◆ TASK DESCRIPTION:
The records below are to be restated word for word, with their images omitted.

◆ EXTRACTED ENTRIES:
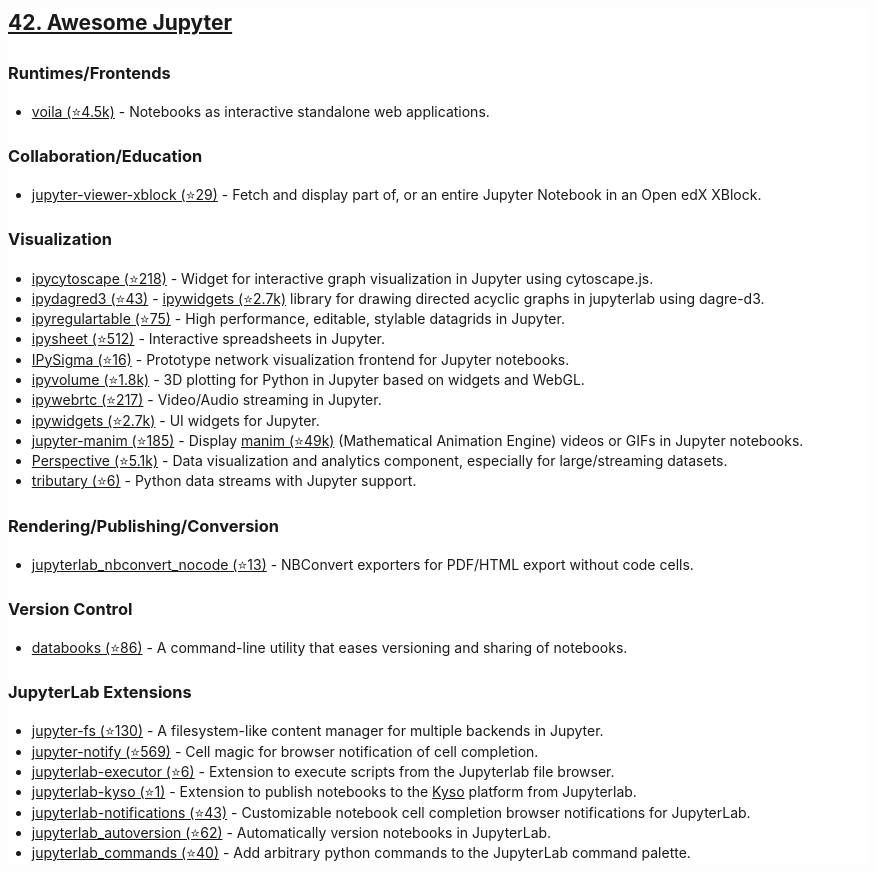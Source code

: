 ## [42. Awesome Jupyter](/content/markusschanta/awesome-jupyter/week/README.md)

### Runtimes/Frontends

*   [voila (⭐4.5k)](https://github.com/voila-dashboards/voila) - Notebooks as interactive standalone web applications.

### Collaboration/Education

*   [jupyter-viewer-xblock (⭐29)](https://github.com/ibleducation/jupyter-viewer-xblock) - Fetch and display part of, or an entire Jupyter Notebook in an Open edX XBlock.

### Visualization

*   [ipycytoscape (⭐218)](https://github.com/cytoscape/ipycytoscape) - Widget for interactive graph visualization in Jupyter using cytoscape.js. 
*   [ipydagred3 (⭐43)](https://github.com/timkpaine/ipydagred3) - [ipywidgets (⭐2.7k)](https://github.com/jupyter-widgets/ipywidgets) library for drawing directed acyclic graphs in jupyterlab using dagre-d3.  
*   [ipyregulartable (⭐75)](https://github.com/jpmorganchase/ipyregulartable) - High performance, editable, stylable datagrids in Jupyter.
*   [ipysheet (⭐512)](https://github.com/QuantStack/ipysheet/) - Interactive spreadsheets in Jupyter.
*   [IPySigma (⭐16)](https://github.com/bsnacks000/IPySigma-Demo) - Prototype network visualization frontend for Jupyter notebooks.
*   [ipyvolume (⭐1.8k)](https://github.com/maartenbreddels/ipyvolume) - 3D plotting for Python in Jupyter based on widgets and WebGL.
*   [ipywebrtc (⭐217)](https://github.com/maartenbreddels/ipywebrtc) - Video/Audio streaming in Jupyter. 
*   [ipywidgets (⭐2.7k)](https://github.com/jupyter-widgets/ipywidgets) - UI widgets for Jupyter.  
*   [jupyter-manim (⭐185)](https://github.com/krassowski/jupyter-manim) - Display [manim (⭐49k)](https://github.com/3b1b/manim) (Mathematical Animation Engine) videos or GIFs in Jupyter notebooks.
*   [Perspective (⭐5.1k)](https://github.com/finos/perspective) - Data visualization and analytics component, especially for large/streaming datasets.
*   [tributary (⭐6)](https://github.com/timkpaine/tributary) - Python data streams with Jupyter support.

### Rendering/Publishing/Conversion

*   [jupyterlab\_nbconvert\_nocode (⭐13)](https://github.com/timkpaine/jupyterlab_nbconvert_nocode) - NBConvert exporters for PDF/HTML export without code cells.

### Version Control

*   [databooks (⭐86)](https://github.com/datarootsio/databooks) - A command-line utility that eases versioning and sharing of notebooks.

### JupyterLab Extensions

*   [jupyter-fs (⭐130)](https://github.com/jpmorganchase/jupyter-fs) - A filesystem-like content manager for multiple backends in Jupyter.
*   [jupyter-notify (⭐569)](https://github.com/ShopRunner/jupyter-notify) - Cell magic for browser notification of cell completion. 
*   [jupyterlab-executor (⭐6)](https://github.com/gavincyi/jupyterlab-executor) - Extension to execute scripts from the Jupyterlab file browser. 
*   [jupyterlab-kyso (⭐1)](https://github.com/kyso-io/jupyterlab-extension) - Extension to publish notebooks to the [Kyso](https://kyso.io) platform from Jupyterlab. 
*   [jupyterlab-notifications (⭐43)](https://github.com/mwakaba2/jupyterlab-notifications) - Customizable notebook cell completion browser notifications for JupyterLab.
*   [jupyterlab\_autoversion (⭐62)](https://github.com/timkpaine/jupyterlab_autoversion) - Automatically version notebooks in JupyterLab.
*   [jupyterlab\_commands (⭐40)](https://github.com/timkpaine/jupyterlab_commands) - Add arbitrary python commands to the JupyterLab command palette.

◆ TASK RESULT:
Source code

: ## [42. Awesome Jupyter](/content/markusschanta/awesome-jupyter/week/README.md)

### Runtimes/Frontends

*   [voila (⭐4.5k)](https://github.com/voila-dashboards/voila) - Notebooks as interactive standalone web applications.

### Collaboration/Education

*   [jupyter-viewer-xblock (⭐29)](https://github.com/ibleducation/jupyter-viewer-xblock) - Fetch and display part of, or an entire Jupyter Notebook in an Open edX XBlock.

### Visualization

*   [ipycytoscape (⭐218)](https://github.com/cytoscape/ipycytoscape) - Widget for interactive graph visualization in Jupyter using cytoscape.js. 
*   [ipydagred3 (⭐43)](https://github.com/timkpaine/ipydagred3) - [ipywidgets (⭐2.7k)](https://github.com/jupyter-widgets/ipywidgets) library for drawing directed acyclic graphs in jupyterlab using dagre-d3.  
*   [ipyregulartable (⭐75)](https://github.com/jpmorganchase/ipyregulartable) - High performance, editable, stylable datagrids in Jupyter.
*   [ipysheet (⭐512)](https://github.com/QuantStack/ipysheet/) - Interactive spreadsheets in Jupyter.
*   [IPySigma (⭐16)](https://github.com/bsnacks000/IPySigma-Demo) - Prototype network visualization frontend for Jupyter notebooks.
*   [ipyvolume (⭐1.8k)](https://github.com/maartenbreddels/ipyvolume) - 3D plotting for Python in Jupyter based on widgets and WebGL.
*   [ipywebrtc (⭐217)](https://github.com/maartenbreddels/ipywebrtc) - Video/Audio streaming in Jupyter. 
*   [ipywidgets (⭐2.7k)](https://github.com/jupyter-widgets/ipywidgets) - UI widgets for Jupyter.  
*   [jupyter-manim (⭐185)](https://github.com/krassowski/jupyter-manim) - Display [manim (⭐49k)](https://github.com/3b1b/manim) (Mathematical Animation Engine) videos or GIFs in Jupyter notebooks.
*   [Perspective (⭐5.1k)](https://github.com/finos/perspective) - Data visualization and analytics component, especially for large/streaming datasets.
*   [tributary (⭐6)](https://github.com/timkpaine/tributary) - Python data streams with Jupyter support.

### Rendering/Publishing/Conversion

*   [jupyterlab\_nbconvert\_nocode (⭐13)](https://github.com/timkpaine/jupyterlab_nbconvert_nocode) - NBConvert exporters for PDF/HTML export without code cells.

### Version Control

*   [databooks (⭐86)](https://github.com/datarootsio/databooks) - A command-line utility that eases versioning and sharing of notebooks.

### JupyterLab Extensions

*   [jupyter-fs (⭐130)](https://github.com/jpmorganchase/jupyter-fs) - A filesystem-like content manager for multiple backends in Jupyter.
*   [jupyter-notify (⭐569)](https://github.com/ShopRunner/jupyter-notify) - Cell magic for browser notification of cell completion. 
*   [jupyterlab-executor (⭐6)](https://github.com/gavincyi/jupyterlab-executor) - Extension to execute scripts from the Jupyterlab file browser. 
*   [jupyterlab-kyso (⭐1)](https://github.com/kyso-io/jupyterlab-extension) - Extension to publish notebooks to the [Kyso](https://kyso.io) platform from Jupyterlab. 
*   [jupyterlab-notifications (⭐43)](https://github.com/mwakaba2/jupyterlab-notifications) - Customizable notebook cell completion browser notifications for JupyterLab.
*   [jupyterlab\_autoversion (⭐62)](https://github.com/timkpaine/jupyterlab_autoversion) - Automatically version notebooks in JupyterLab.
*   [jupyterlab\_commands (⭐40)](https://github.com/timkpaine/jupyterlab_commands) - Add arbitrary python commands to the JupyterLab command palette.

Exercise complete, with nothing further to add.